Postby Bosch » 15 Aug 2013, 14:18

HunterBFH wrote:Intetesting post you have made there. Makes me wonder if someone sent you a DVD with no name or alternativr name eg. "My family". Can the customs still consificate it and check it? I doubt they dont have the right to do that, do they?


They have the right to open your parcel and inspect it (i.e. the Customs Act). But what are the chances they'd open your parcel? Very small these days.

Censorship enforcement is like any other law enforcement. You're only guilty if you get caught.

Authorities have fixed budgets, which means they can't police all laws all the time for all activities. I do get asked that question or people ask it on movie message boards I read. My reply is usually in terms of risk. Certainly since the internet retail explosion, with millions of parcels moving between countries, it's probably easier now than ever. But the chance of getting caught is never zero...

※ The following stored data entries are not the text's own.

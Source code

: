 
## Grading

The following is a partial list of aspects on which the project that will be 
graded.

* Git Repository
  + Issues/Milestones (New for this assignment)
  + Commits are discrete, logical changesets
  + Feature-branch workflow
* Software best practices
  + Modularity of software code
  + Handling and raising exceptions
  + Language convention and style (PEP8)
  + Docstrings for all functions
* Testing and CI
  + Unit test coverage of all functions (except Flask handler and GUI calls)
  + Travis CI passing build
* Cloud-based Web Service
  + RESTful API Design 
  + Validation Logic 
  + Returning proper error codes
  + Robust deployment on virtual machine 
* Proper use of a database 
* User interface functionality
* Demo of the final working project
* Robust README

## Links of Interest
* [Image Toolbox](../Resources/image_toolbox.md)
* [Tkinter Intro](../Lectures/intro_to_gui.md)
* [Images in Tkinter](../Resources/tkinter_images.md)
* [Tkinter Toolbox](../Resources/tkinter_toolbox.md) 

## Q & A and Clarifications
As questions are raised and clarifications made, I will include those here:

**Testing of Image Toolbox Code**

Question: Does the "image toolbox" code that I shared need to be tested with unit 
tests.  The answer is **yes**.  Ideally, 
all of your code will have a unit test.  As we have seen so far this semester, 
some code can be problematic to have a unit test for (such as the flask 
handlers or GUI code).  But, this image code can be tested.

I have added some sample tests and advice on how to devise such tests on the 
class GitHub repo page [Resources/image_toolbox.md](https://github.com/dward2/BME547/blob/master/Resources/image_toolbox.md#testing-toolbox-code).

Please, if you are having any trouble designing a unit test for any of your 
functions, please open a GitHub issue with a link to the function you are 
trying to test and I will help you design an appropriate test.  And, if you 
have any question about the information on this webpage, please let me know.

In Australia, Customs open parcels and do random inspections after x-raying all parcels (on a conveyor belt, no less...this was all shown on TV). Most of the time they're looking for drugs, weapons, plants, ivory, exotic animals, etc, but they used to be alert to suppliers like Xploited Cinema logos printed on parcels, and they'd be opened almost every time, say in the 1990s and early 2000s. Today if you get something from Amazon etc, it's usually never inspected. Authorities just don't have the resources to handle the volumes.

Plus they know people will just download certain titles, anyway. I think most seizures are the result of raids on homes for other reasons...e.g. drug busts. The cops just happen to find underground movies there.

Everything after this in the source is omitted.